Stored records:
# # #
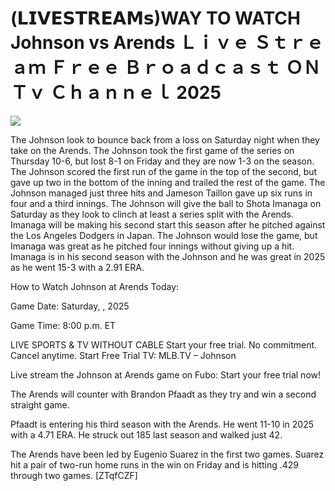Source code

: # (𝗟𝗜𝗩𝗘𝗦𝗧𝗥𝗘𝗔𝗠𝘀)WAY TO WATCH Johnson vs Arends Ｌｉｖｅ Ｓｔｒｅａｍ Ｆｒｅｅ Ｂｒｏａｄｃａｓｔ ＯＮ Ｔｖ Ｃｈａｎｎｅｌ  2025  
  
  
[![](https://i.imgur.com/qSNzIqt.png)](https://movie.rssnews.media/NgpYULp.php)  
  
The Johnson look to bounce back from a loss on Saturday night when they take on the Arends. The Johnson took the first game of the series on Thursday 10-6, but lost 8-1 on Friday and they are now 1-3 on the season. The Johnson scored the first run of the game in the top of the second, but gave up two in the bottom of the inning and trailed the rest of the game. The Johnson managed just three hits and Jameson Taillon gave up six runs in four and a third innings. The Johnson will give the ball to Shota Imanaga on Saturday as they look to clinch at least a series split with the Arends. Imanaga will be making his second start this season after he pitched against the Los Angeles Dodgers in Japan. The Johnson would lose the game, but Imanaga was great as he pitched four innings without giving up a hit. Imanaga is in his second season with the Johnson and he was great in 2025 as he went 15-3 with a 2.91 ERA.

How to Watch Johnson at Arends Today:

Game Date: Saturday, , 2025

Game Time: 8:00 p.m. ET

LIVE SPORTS & TV WITHOUT CABLE
Start your free trial. No commitment. Cancel anytime.
Start Free Trial
TV: MLB.TV – Johnson

Live stream the Johnson at Arends game on Fubo: Start your free trial now!

The Arends will counter with Brandon Pfaadt as they try and win a second straight game.

Pfaadt is entering his third season with the Arends. He went 11-10 in 2025 with a 4.71 ERA. He struck out 185 last season and walked just 42.

The Arends have been led by Eugenio Suarez in the first two games. Suarez hit a pair of two-run home runs in the win on Friday and is hitting .429 through two games. [ZTqfCZF]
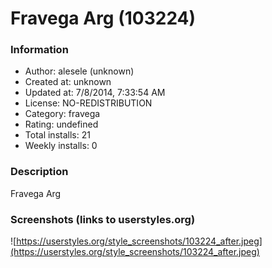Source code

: # Fravega Arg (103224)

### Information
- Author: alesele (unknown)
- Created at: unknown
- Updated at: 7/8/2014, 7:33:54 AM
- License: NO-REDISTRIBUTION
- Category: fravega
- Rating: undefined
- Total installs: 21
- Weekly installs: 0


### Description
Fravega Arg


### Screenshots (links to userstyles.org)
![https://userstyles.org/style_screenshots/103224_after.jpeg](https://userstyles.org/style_screenshots/103224_after.jpeg)


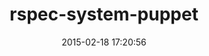 ---
layout: post
title:  "rspec-system-puppet"
repo:   "puppetlabs/rspec-system-puppet"
date:   2015-02-18 17:20:56
gemurl: https://github.com/puppetlabs/rspec-system-puppet
---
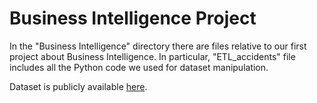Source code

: # Business Intelligence Project
In the "Business Intelligence" directory there are files relative to our first project about Business Intelligence.
In particular, "ETL_accidents" file includes all the Python code we used for dataset manipulation.

Dataset is publicly available [here](https://www.kaggle.com/datasets/sobhanmoosavi/us-accidents?resource=download). 
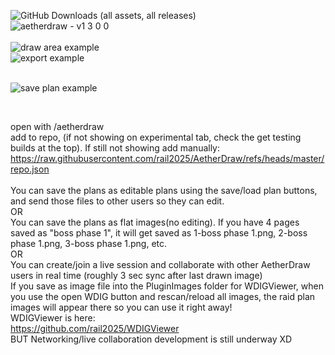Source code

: ![GitHub Downloads (all assets, all releases)](https://img.shields.io/github/downloads/rail2025/AetherDraw/total?logoColor=brightgreen)
<br>
![aetherdraw - v1 3 0 0](https://github.com/user-attachments/assets/5d8e35bf-d9f0-435f-b9e2-a3cadd5619c9)
 <br>
<br>
![draw area example](https://github.com/user-attachments/assets/85fa34e4-aa57-494c-8f58-34ffd09c4101)
<br>
![export example](https://github.com/user-attachments/assets/93cbb47b-b749-4409-a878-2e76c73756a4)

<br>![save plan example](https://github.com/user-attachments/assets/4033928c-234c-4e07-a56e-db7506633b6b)

<br>


open with /aetherdraw  <br>
add to repo, (if not showing on experimental tab, check the get testing builds at the top). If still not showing add manually: <br>
https://raw.githubusercontent.com/rail2025/AetherDraw/refs/heads/master/repo.json <br>
<br>
You can save the plans as editable plans using the save/load plan buttons, and send those files to other users so they can edit. <br>
OR<br>
You can save the plans as flat images(no editing). If you have 4 pages saved as "boss phase 1", it will get saved as 1-boss phase 1.png, 2-boss phase 1.png, 3-boss phase 1.png, etc. <br>
OR<br>
You can create/join a live session and collaborate with other AetherDraw users in real time (roughly 3 sec sync after last drawn image)
<br>
If you save as image file into the PluginImages folder for WDIGViewer, when you use the open WDIG button and rescan/reload all images, the raid plan images will appear there so you can use it right away!
<br>
WDIGViewer is here:<br>
https://github.com/rail2025/WDIGViewer
<br>
BUT Networking/live collaboration development is still underway XD<br>
<br>
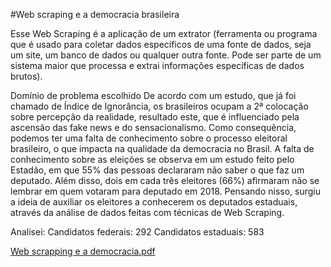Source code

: #Web scraping e a democracia brasileira

Esse Web Scraping é a aplicação de um extrator (ferramenta ou programa que é usado para coletar dados específicos de uma fonte de dados, seja um site, um banco de dados ou qualquer outra fonte. Pode ser parte de um sistema maior que processa e extrai informações específicas de dados brutos).

Domínio de problema escolhido
De acordo com um estudo, que já foi chamado de Índice de Ignorância, os brasileiros ocupam a 2ª colocação sobre percepção da realidade, resultado este, que é influenciado pela ascensão das fake news e do sensacionalismo.
Como consequência, podemos ter uma falta de conhecimento sobre o processo eleitoral brasileiro, o que impacta na qualidade da democracia no Brasil.
A falta de conhecimento sobre as eleições se observa em um estudo feito pelo Estadão, em que 55% das pessoas declararam não saber o que faz um deputado. Além disso, dois em cada três eleitores (66%) afirmaram não se lembrar em quem votaram para deputado em 2018.
Pensando nisso, surgiu a ideia de auxiliar os eleitores a conhecerem os deputados estaduais, através da análise de dados feitas com técnicas de Web Scraping.

Analisei:
Candidatos federais: 292
Candidatos estaduais: 583

[Web scrapping e a democracia.pdf](https://github.com/kamillyruseler/web-scraping/files/12506704/Web.scrapping.e.a.democracia.pdf)
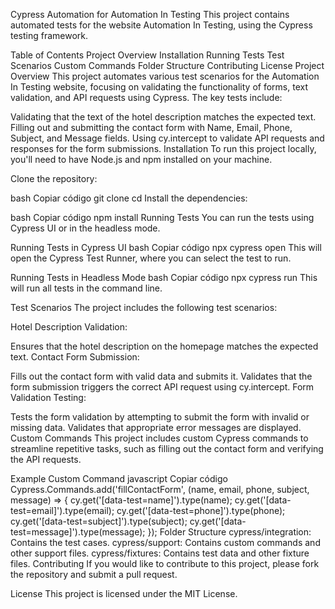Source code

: Cypress Automation for Automation In Testing
This project contains automated tests for the website Automation In Testing, using the Cypress testing framework.

Table of Contents
Project Overview
Installation
Running Tests
Test Scenarios
Custom Commands
Folder Structure
Contributing
License
Project Overview
This project automates various test scenarios for the Automation In Testing website, focusing on validating the functionality of forms, text validation, and API requests using Cypress. The key tests include:

Validating that the text of the hotel description matches the expected text.
Filling out and submitting the contact form with Name, Email, Phone, Subject, and Message fields.
Using cy.intercept to validate API requests and responses for the form submissions.
Installation
To run this project locally, you'll need to have Node.js and npm installed on your machine.

Clone the repository:

bash
Copiar código
git clone <repository-url>
cd <repository-directory>
Install the dependencies:

bash
Copiar código
npm install
Running Tests
You can run the tests using Cypress UI or in the headless mode.

Running Tests in Cypress UI
bash
Copiar código
npx cypress open
This will open the Cypress Test Runner, where you can select the test to run.

Running Tests in Headless Mode
bash
Copiar código
npx cypress run
This will run all tests in the command line.

Test Scenarios
The project includes the following test scenarios:

Hotel Description Validation:

Ensures that the hotel description on the homepage matches the expected text.
Contact Form Submission:

Fills out the contact form with valid data and submits it.
Validates that the form submission triggers the correct API request using cy.intercept.
Form Validation Testing:

Tests the form validation by attempting to submit the form with invalid or missing data.
Validates that appropriate error messages are displayed.
Custom Commands
This project includes custom Cypress commands to streamline repetitive tasks, such as filling out the contact form and verifying the API requests.

Example Custom Command
javascript
Copiar código
Cypress.Commands.add('fillContactForm', (name, email, phone, subject, message) => {
    cy.get('[data-test=name]').type(name);
    cy.get('[data-test=email]').type(email);
    cy.get('[data-test=phone]').type(phone);
    cy.get('[data-test=subject]').type(subject);
    cy.get('[data-test=message]').type(message);
});
Folder Structure
cypress/integration: Contains the test cases.
cypress/support: Contains custom commands and other support files.
cypress/fixtures: Contains test data and other fixture files.
Contributing
If you would like to contribute to this project, please fork the repository and submit a pull request.

License
This project is licensed under the MIT License.

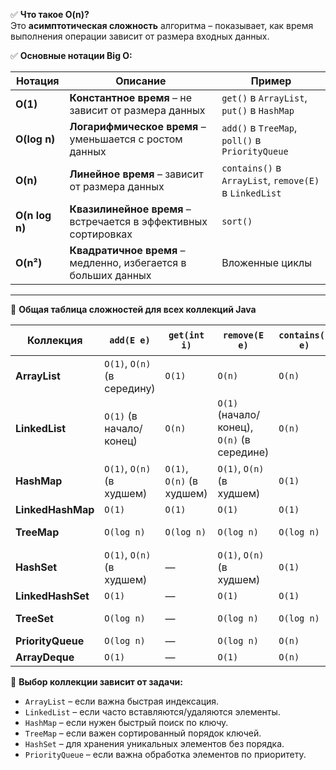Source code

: 
✅ **Что такое O(n)?**  
Это **асимптотическая сложность** алгоритма – показывает, как время выполнения операции зависит от размера входных данных.

✅ **Основные нотации Big O:**

|Нотация|Описание|Пример|
|---|---|---|
|**O(1)**|**Константное время** – не зависит от размера данных|`get()` в `ArrayList`, `put()` в `HashMap`|
|**O(log n)**|**Логарифмическое время** – уменьшается с ростом данных|`add()` в `TreeMap`, `poll()` в `PriorityQueue`|
|**O(n)**|**Линейное время** – зависит от размера данных|`contains()` в `ArrayList`, `remove(E)` в `LinkedList`|
|**O(n log n)**|**Квазилинейное время** – встречается в эффективных сортировках|`sort()`|
|**O(n²)**|**Квадратичное время** – медленно, избегается в больших данных|Вложенные циклы|

---

🔹 **Общая таблица сложностей для всех коллекций Java**

|Коллекция|`add(E e)`|`get(int i)`|`remove(E e)`|`contains(E e)`|Гарантия порядка|
|---|---|---|---|---|---|
|**ArrayList**|`O(1)`, `O(n)` (в середину)|`O(1)`|`O(n)`|`O(n)`|Да|
|**LinkedList**|`O(1)` (в начало/конец)|`O(n)`|`O(1)` (начало/конец), `O(n)` (в середине)|`O(n)`|Да|
|**HashMap**|`O(1)`, `O(n)` (в худшем)|`O(1)`, `O(n)` (в худшем)|`O(1)`, `O(n)` (в худшем)|`O(1)`|Нет|
|**LinkedHashMap**|`O(1)`|`O(1)`|`O(1)`|`O(1)`|Да|
|**TreeMap**|`O(log n)`|`O(log n)`|`O(log n)`|`O(log n)`|Да (по ключу)|
|**HashSet**|`O(1)`, `O(n)` (в худшем)|—|`O(1)`, `O(n)` (в худшем)|`O(1)`|Нет|
|**LinkedHashSet**|`O(1)`|—|`O(1)`|`O(1)`|Да|
|**TreeSet**|`O(log n)`|—|`O(log n)`|`O(log n)`|Да (по возрастанию)|
|**PriorityQueue**|`O(log n)`|—|`O(log n)`|`O(n)`|Нет|
|**ArrayDeque**|`O(1)`|—|`O(1)`|`O(n)`|Да|

📌 **Выбор коллекции зависит от задачи:**

- `ArrayList` – если важна быстрая индексация.
- `LinkedList` – если часто вставляются/удаляются элементы.
- `HashMap` – если нужен быстрый поиск по ключу.
- `TreeMap` – если важен сортированный порядок ключей.
- `HashSet` – для хранения уникальных элементов без порядка.
- `PriorityQueue` – если важна обработка элементов по приоритету.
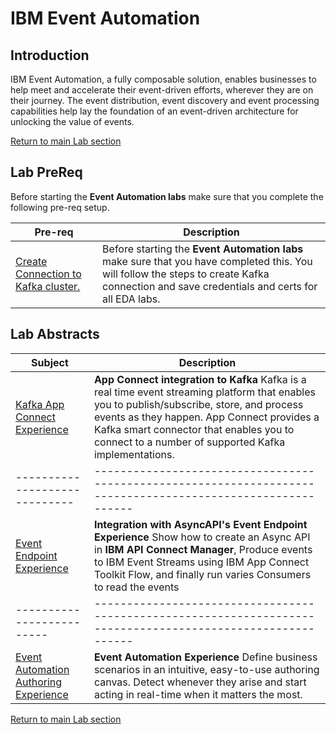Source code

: # IBM Event Automation
## Introduction
IBM Event Automation, a fully composable solution, enables businesses to help meet and accelerate their event-driven efforts, wherever they are on their journey. The event distribution, event discovery and event processing capabilities help lay the foundation of an event-driven architecture for unlocking the value of events. 

[Return to main Lab section](../index.md#lab-section)

## Lab PreReq
Before starting the **Event Automation labs** make sure that you complete the following pre-req setup. 

|  Pre-req                            | Description                                         
|-----------------------------|------------------------------------------------------------------------------------------------------------|
| [Create Connection to Kafka cluster.](EDA-Pre-lab/kafkasetup/kafka-connect.md)      | Before starting the **Event Automation labs** make sure that you have completed this.  You will follow the steps to create Kafka connection and save credentials and certs for all EDA labs.
## Lab Abstracts

|  Subject                            | Description                                         
|-----------------------------|------------------------------------------------------------------------------------------------------------|
| [Kafka App Connect Experience](Kafka-Experience/index.md)       | **App Connect integration to Kafka**  Kafka is a real time event streaming platform that enables you to publish/subscribe, store, and process events as they happen. App Connect provides a Kafka smart connector that enables you to connect to a number of supported Kafka implementations.
|-----------------------------|------------------------------------------------------------------------------------------------------------|
| [Event Endpoint Experience](Event_EndPoint/index.md)       | **Integration with AsyncAPI's Event Endpoint Experience**  Show how to create an Async API in **IBM API Connect Manager**, Produce events to IBM Event Streams using IBM App Connect Toolkit Flow, and finally run varies Consumers to read the events 
|-------------------------|------------------------------------------------------------------------------------------------------------|
| [Event Automation Authoring Experience](Event-Authoring/index.md)       | **Event Automation Experience**  Define business scenarios in an intuitive, easy-to-use authoring canvas. Detect whenever they arise and start acting in real-time when it matters the most.   


[Return to main Lab section](../index.md#lab-section)
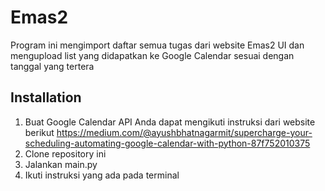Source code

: # Emas2
Program ini mengimport daftar semua tugas dari website Emas2 UI dan mengupload list yang didapatkan ke Google Calendar sesuai dengan tanggal yang tertera

## Installation
1. Buat Google Calendar API
   Anda dapat mengikuti instruksi dari website berikut
   https://medium.com/@ayushbhatnagarmit/supercharge-your-scheduling-automating-google-calendar-with-python-87f752010375
2. Clone repository ini
3. Jalankan main.py
4. Ikuti instruksi yang ada pada terminal
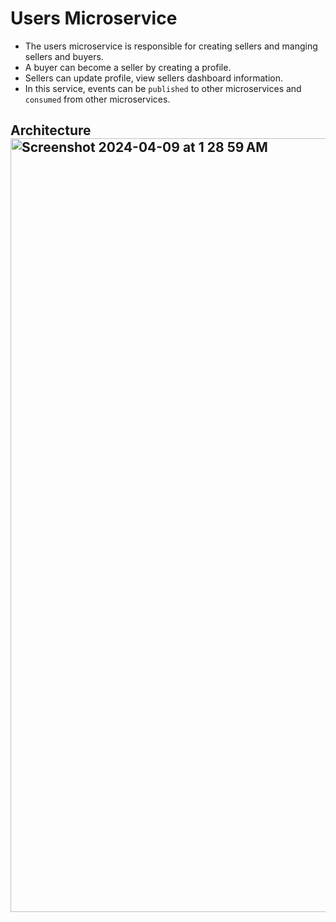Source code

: # Users Microservice
* The users microservice is responsible for creating sellers and manging sellers and buyers.
* A buyer can become a seller by creating a profile.
* Sellers can update profile, view sellers dashboard information.
* In this service, events can be `published` to other microservices and `consumed` from other microservices.

## Architecture<img width="1238" alt="Screenshot 2024-04-09 at 1 28 59 AM" src="https://github.com/sachinSingh53/users-microservice/assets/96944676/610bbb55-4961-4f14-8881-046e7ffca43a">

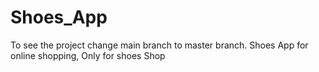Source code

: # Shoes_App
To see the project change main branch to master branch.
Shoes App for online shopping, Only for shoes Shop 
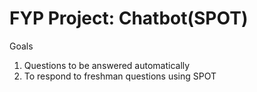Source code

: # FYP Project: Chatbot(SPOT)

Goals
1.	Questions to be answered automatically
2.	To respond to freshman questions using SPOT

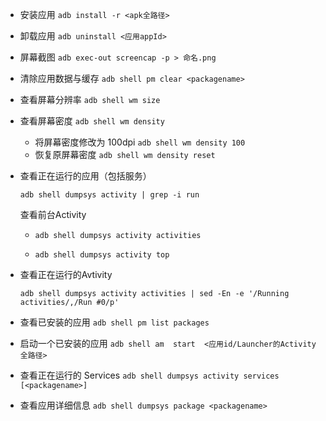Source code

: - 安装应用	`adb install -r <apk全路径> `

- 卸载应用	`adb uninstall <应用appId>`

- 屏幕截图	`adb exec-out screencap -p > 命名.png`

- 清除应用数据与缓存	`adb shell pm clear <packagename>`

- 查看屏幕分辨率	`adb shell wm size`

- 查看屏幕密度	`adb shell wm density`

  - 将屏幕密度修改为 100dpi	`adb shell wm density 100`
  - 恢复原屏幕密度	`adb shell wm density reset`

- 查看正在运行的应用（包括服务）

  `adb shell dumpsys activity | grep -i run`

  查看前台Activity

  - `adb shell dumpsys activity activities`

  - `adb shell dumpsys activity top`

- 查看正在运行的Avtivity	

  `adb shell dumpsys activity activities | sed -En -e '/Running activities/,/Run #0/p'`

- 查看已安装的应用	`adb shell pm list packages`

- 启动一个已安装的应用	`adb shell am  start  <应用id/Launcher的Activity全路径>`

- 查看正在运行的 Services	`adb shell dumpsys activity services [<packagename>]`
- 查看应用详细信息	`adb shell dumpsys package <packagename>`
# # #
Task item: Reproduce the records above exactly, but only from the line with "phone, subject, message)" up to and including the line with "Это **асимптотическая сложность**". Leave the pictures out.

Solution:
Cypress.Commands.add('fillContactForm', (name, email, phone, subject, message) => {
    cy.get('[data-test=name]').type(name);
    cy.get('[data-test=email]').type(email);
    cy.get('[data-test=phone]').type(phone);
    cy.get('[data-test=subject]').type(subject);
    cy.get('[data-test=message]').type(message);
});
Folder Structure
cypress/integration: Contains the test cases.
cypress/support: Contains custom commands and other support files.
cypress/fixtures: Contains test data and other fixture files.
Contributing
If you would like to contribute to this project, please fork the repository and submit a pull request.

License
This project is licensed under the MIT License.

Source code

: 
✅ **Что такое O(n)?**  
Это **асимптотическая сложность** алгоритма – показывает, как время выполнения операции зависит от размера входных данных.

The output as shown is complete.